» **PROBLEM STATEMENT**: Nothing but the lines below between the line holding "The ID of the" and the line holding "A toolbox for", inclusive, should appear in the answer, each set down exactly.

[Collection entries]
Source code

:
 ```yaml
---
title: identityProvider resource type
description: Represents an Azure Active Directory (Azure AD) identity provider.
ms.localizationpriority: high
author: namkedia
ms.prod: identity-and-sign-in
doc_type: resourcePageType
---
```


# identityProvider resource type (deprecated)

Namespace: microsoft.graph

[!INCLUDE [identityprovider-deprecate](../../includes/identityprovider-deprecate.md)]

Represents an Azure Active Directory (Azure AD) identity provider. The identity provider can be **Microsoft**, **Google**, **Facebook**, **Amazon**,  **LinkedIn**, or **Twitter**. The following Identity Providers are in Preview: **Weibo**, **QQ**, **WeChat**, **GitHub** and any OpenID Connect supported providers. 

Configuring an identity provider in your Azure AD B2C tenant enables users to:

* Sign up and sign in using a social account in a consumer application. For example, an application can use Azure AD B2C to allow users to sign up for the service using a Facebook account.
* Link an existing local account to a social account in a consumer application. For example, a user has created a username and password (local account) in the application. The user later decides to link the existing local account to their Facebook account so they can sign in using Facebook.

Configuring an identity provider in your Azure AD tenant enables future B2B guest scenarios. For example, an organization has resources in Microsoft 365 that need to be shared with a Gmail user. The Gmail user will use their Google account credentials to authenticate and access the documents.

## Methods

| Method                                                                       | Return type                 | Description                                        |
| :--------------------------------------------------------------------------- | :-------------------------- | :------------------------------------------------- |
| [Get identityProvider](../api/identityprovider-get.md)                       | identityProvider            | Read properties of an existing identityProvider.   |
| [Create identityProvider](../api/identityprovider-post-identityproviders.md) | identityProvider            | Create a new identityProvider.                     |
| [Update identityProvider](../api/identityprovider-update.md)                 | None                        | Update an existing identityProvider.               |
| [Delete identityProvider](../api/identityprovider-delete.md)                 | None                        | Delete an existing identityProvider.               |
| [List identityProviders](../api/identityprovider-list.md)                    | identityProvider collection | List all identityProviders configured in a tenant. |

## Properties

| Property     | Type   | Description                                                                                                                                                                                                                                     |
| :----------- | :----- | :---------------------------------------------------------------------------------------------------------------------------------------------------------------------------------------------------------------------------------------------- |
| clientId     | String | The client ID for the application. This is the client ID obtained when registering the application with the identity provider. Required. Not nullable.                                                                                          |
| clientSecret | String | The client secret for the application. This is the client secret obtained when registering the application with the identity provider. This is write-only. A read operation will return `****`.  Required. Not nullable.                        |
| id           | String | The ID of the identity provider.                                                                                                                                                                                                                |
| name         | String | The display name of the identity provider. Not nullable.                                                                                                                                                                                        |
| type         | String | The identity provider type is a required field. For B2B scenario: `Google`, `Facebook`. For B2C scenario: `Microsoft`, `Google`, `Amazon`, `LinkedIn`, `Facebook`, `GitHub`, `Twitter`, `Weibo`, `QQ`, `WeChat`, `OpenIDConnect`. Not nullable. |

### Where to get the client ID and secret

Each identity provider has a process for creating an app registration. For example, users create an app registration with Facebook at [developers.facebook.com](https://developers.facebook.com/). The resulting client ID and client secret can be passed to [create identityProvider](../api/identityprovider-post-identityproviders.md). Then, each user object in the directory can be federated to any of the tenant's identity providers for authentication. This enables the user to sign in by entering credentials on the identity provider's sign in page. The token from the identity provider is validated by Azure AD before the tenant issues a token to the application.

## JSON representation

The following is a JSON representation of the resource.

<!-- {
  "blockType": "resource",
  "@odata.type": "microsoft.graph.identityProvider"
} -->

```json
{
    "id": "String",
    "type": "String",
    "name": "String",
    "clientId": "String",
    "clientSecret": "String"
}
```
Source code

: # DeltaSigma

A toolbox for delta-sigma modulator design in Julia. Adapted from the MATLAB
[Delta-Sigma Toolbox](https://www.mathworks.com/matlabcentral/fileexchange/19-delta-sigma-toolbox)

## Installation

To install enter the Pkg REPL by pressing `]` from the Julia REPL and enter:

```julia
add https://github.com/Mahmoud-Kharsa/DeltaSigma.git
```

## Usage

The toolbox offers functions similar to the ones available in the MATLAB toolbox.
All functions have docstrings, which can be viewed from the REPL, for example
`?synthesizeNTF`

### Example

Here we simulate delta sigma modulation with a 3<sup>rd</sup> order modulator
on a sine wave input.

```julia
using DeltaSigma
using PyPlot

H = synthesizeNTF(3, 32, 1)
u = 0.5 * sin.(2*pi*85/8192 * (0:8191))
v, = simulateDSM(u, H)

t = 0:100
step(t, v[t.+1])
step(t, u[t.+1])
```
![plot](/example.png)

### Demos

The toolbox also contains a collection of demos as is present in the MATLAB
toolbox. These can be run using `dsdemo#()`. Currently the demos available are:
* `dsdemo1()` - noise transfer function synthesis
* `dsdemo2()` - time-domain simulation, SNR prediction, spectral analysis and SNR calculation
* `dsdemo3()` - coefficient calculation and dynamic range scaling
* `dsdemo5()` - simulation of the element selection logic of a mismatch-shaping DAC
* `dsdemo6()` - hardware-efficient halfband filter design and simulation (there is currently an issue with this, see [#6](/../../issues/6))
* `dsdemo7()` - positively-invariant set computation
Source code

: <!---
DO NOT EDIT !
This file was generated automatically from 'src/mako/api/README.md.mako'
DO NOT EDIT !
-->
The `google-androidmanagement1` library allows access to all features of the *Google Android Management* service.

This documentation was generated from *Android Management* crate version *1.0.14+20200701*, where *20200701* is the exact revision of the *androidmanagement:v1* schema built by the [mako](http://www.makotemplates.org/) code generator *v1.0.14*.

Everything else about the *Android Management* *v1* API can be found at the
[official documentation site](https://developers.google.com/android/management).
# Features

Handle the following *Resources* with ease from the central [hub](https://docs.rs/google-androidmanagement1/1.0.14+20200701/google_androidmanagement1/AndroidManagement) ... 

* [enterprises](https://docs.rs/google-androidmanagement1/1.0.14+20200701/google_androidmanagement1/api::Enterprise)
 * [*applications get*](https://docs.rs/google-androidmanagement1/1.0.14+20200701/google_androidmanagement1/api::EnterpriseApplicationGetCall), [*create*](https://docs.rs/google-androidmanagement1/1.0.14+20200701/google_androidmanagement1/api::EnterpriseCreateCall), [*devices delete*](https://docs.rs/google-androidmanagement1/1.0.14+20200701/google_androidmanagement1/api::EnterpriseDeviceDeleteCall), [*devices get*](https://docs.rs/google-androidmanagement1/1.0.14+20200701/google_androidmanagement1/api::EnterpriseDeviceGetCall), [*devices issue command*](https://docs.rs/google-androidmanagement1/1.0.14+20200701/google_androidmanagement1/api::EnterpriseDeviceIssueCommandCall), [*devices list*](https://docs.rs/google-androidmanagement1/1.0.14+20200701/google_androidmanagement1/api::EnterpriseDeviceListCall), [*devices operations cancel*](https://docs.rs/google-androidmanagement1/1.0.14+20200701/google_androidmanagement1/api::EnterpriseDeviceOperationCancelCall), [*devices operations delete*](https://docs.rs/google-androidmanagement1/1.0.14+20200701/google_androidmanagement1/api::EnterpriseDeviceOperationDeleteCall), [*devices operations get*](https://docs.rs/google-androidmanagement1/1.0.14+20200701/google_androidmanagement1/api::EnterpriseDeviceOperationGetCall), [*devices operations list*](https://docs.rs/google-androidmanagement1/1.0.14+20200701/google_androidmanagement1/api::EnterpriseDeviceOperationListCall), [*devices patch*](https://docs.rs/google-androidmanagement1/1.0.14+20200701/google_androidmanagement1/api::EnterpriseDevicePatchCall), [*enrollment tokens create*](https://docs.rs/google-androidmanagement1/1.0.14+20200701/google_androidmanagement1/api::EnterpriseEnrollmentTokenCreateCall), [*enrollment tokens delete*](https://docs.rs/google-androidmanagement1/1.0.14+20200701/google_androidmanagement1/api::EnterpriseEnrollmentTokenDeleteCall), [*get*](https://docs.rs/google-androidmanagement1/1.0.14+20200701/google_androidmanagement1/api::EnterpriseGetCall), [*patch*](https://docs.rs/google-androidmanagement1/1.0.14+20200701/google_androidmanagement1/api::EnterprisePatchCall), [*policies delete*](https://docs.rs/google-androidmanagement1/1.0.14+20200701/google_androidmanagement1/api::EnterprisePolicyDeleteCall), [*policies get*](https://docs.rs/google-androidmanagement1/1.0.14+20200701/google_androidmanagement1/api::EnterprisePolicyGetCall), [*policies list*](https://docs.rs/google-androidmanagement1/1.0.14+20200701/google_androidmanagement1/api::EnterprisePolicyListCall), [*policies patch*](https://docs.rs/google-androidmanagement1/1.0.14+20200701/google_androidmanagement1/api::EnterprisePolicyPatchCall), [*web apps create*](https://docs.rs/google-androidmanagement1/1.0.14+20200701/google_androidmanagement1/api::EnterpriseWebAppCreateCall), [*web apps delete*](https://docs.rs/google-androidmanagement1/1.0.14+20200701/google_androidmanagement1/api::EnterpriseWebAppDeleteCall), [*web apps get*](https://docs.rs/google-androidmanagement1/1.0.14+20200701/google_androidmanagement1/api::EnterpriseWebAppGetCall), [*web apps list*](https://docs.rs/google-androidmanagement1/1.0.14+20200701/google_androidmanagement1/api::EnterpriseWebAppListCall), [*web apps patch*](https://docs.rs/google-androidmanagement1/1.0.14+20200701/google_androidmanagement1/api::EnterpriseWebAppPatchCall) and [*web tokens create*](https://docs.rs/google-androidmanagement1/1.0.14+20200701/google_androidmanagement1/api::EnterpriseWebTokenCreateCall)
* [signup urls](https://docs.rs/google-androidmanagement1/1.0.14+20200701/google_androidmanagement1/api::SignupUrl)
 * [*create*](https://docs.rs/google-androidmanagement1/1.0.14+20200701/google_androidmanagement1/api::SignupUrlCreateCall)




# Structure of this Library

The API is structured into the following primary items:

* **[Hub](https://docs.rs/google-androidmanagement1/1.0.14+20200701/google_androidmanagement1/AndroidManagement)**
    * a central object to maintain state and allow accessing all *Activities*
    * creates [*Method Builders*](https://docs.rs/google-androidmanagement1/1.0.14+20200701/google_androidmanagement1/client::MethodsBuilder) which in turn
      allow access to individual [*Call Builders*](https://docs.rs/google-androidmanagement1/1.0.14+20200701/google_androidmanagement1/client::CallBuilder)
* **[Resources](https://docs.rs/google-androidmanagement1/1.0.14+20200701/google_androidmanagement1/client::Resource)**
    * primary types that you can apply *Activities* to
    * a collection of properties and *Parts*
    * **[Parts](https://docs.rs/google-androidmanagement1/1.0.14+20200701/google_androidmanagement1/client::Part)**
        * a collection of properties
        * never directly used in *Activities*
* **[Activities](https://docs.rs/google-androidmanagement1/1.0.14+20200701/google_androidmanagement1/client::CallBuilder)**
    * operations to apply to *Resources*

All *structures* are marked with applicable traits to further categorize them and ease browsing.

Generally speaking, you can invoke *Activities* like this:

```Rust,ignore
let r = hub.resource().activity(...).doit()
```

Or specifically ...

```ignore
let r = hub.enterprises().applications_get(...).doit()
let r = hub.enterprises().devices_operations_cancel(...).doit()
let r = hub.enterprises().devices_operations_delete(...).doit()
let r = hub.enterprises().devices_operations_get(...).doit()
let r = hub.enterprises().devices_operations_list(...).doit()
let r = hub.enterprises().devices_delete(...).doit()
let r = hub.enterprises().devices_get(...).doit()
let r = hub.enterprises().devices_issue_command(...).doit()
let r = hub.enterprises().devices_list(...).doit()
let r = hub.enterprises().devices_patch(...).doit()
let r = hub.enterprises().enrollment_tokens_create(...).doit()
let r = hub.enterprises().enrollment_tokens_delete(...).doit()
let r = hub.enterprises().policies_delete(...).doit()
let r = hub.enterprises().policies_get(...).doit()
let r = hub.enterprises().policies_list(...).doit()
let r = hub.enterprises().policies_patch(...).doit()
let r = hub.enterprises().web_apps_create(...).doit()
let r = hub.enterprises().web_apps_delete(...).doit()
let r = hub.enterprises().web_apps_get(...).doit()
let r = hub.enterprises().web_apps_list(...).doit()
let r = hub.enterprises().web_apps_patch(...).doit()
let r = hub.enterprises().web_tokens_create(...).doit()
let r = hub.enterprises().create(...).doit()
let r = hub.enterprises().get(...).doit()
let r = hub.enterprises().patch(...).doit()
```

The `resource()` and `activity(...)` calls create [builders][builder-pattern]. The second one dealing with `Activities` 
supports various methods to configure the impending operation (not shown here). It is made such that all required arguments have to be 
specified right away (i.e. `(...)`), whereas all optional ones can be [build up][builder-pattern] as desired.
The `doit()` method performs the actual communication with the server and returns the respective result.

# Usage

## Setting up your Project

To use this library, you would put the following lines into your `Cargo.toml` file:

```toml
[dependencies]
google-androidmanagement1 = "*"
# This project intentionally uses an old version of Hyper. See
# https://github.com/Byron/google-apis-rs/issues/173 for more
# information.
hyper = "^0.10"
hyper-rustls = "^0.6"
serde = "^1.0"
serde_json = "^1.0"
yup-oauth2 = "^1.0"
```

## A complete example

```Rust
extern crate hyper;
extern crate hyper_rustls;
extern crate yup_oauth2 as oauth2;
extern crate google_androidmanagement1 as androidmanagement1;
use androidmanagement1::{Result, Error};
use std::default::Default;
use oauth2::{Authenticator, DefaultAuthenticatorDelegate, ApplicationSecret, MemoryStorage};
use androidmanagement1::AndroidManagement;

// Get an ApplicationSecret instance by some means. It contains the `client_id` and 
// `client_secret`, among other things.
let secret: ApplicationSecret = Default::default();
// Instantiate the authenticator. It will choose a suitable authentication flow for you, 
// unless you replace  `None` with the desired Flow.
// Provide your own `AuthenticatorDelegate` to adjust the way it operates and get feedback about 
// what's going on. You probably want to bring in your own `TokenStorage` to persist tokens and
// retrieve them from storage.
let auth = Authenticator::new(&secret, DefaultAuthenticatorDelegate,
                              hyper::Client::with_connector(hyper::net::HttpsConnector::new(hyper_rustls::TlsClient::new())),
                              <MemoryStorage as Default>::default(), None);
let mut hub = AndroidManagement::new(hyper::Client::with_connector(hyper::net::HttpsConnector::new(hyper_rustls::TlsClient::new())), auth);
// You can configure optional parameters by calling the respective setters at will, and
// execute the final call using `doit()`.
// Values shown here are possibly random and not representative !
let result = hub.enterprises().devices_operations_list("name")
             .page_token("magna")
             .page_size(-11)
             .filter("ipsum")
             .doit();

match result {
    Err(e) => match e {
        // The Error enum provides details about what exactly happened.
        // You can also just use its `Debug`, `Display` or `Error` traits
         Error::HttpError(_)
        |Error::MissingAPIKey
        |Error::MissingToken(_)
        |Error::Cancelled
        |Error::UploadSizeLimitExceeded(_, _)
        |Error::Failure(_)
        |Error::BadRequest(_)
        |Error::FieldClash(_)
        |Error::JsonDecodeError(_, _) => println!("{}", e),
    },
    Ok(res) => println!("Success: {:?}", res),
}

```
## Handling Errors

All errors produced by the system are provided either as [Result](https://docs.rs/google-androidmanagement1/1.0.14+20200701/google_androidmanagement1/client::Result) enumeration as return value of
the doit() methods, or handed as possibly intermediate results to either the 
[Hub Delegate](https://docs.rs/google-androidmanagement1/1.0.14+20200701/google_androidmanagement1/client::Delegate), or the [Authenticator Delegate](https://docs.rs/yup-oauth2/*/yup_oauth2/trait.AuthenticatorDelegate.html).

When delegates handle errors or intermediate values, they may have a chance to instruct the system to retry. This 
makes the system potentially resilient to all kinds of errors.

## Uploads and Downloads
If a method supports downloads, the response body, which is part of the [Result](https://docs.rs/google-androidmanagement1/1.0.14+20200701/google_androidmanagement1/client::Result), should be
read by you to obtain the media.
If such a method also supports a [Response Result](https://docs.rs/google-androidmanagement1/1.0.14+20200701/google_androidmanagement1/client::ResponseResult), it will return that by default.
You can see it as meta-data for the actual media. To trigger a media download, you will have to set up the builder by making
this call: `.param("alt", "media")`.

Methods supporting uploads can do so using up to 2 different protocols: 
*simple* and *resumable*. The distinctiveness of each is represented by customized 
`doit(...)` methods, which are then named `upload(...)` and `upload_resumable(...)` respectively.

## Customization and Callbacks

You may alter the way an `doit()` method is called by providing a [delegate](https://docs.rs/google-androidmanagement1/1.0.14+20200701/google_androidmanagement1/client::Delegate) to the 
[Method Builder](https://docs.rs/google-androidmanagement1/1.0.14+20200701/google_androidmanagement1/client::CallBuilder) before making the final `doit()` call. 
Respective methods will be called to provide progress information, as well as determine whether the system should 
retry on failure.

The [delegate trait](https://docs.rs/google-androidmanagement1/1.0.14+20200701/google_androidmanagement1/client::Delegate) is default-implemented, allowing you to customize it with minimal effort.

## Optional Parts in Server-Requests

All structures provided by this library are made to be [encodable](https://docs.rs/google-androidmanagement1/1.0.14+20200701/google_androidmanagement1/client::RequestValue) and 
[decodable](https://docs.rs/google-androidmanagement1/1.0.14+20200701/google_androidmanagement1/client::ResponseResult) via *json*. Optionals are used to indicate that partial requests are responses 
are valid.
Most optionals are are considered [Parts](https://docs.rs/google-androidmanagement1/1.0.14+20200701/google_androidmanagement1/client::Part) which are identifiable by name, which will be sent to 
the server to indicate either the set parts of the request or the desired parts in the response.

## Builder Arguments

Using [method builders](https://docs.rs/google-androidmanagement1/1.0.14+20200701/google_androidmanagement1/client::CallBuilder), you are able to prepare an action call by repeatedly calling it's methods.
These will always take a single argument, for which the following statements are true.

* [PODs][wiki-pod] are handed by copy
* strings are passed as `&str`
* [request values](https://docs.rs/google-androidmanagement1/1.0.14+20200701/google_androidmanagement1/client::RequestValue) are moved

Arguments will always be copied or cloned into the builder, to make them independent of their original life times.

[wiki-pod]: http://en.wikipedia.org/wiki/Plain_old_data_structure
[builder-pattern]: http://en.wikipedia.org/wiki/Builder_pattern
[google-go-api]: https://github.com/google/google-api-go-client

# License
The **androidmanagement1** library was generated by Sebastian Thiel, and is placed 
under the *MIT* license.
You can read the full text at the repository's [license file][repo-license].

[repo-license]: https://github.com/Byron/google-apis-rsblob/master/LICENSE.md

» **ANSWER SPACE**:
| id           | String | The ID of the identity provider.                                                                                                                                                                                                                |
| name         | String | The display name of the identity provider. Not nullable.                                                                                                                                                                                        |
| type         | String | The identity provider type is a required field. For B2B scenario: `Google`, `Facebook`. For B2C scenario: `Microsoft`, `Google`, `Amazon`, `LinkedIn`, `Facebook`, `GitHub`, `Twitter`, `Weibo`, `QQ`, `WeChat`, `OpenIDConnect`. Not nullable. |

### Where to get the client ID and secret

Each identity provider has a process for creating an app registration. For example, users create an app registration with Facebook at [developers.facebook.com](https://developers.facebook.com/). The resulting client ID and client secret can be passed to [create identityProvider](../api/identityprovider-post-identityproviders.md). Then, each user object in the directory can be federated to any of the tenant's identity providers for authentication. This enables the user to sign in by entering credentials on the identity provider's sign in page. The token from the identity provider is validated by Azure AD before the tenant issues a token to the application.

## JSON representation

The following is a JSON representation of the resource.

<!-- {
  "blockType": "resource",
  "@odata.type": "microsoft.graph.identityProvider"
} -->

```json
{
    "id": "String",
    "type": "String",
    "name": "String",
    "clientId": "String",
    "clientSecret": "String"
}
```
Source code

: # DeltaSigma

A toolbox for delta-sigma modulator design in Julia. Adapted from the MATLAB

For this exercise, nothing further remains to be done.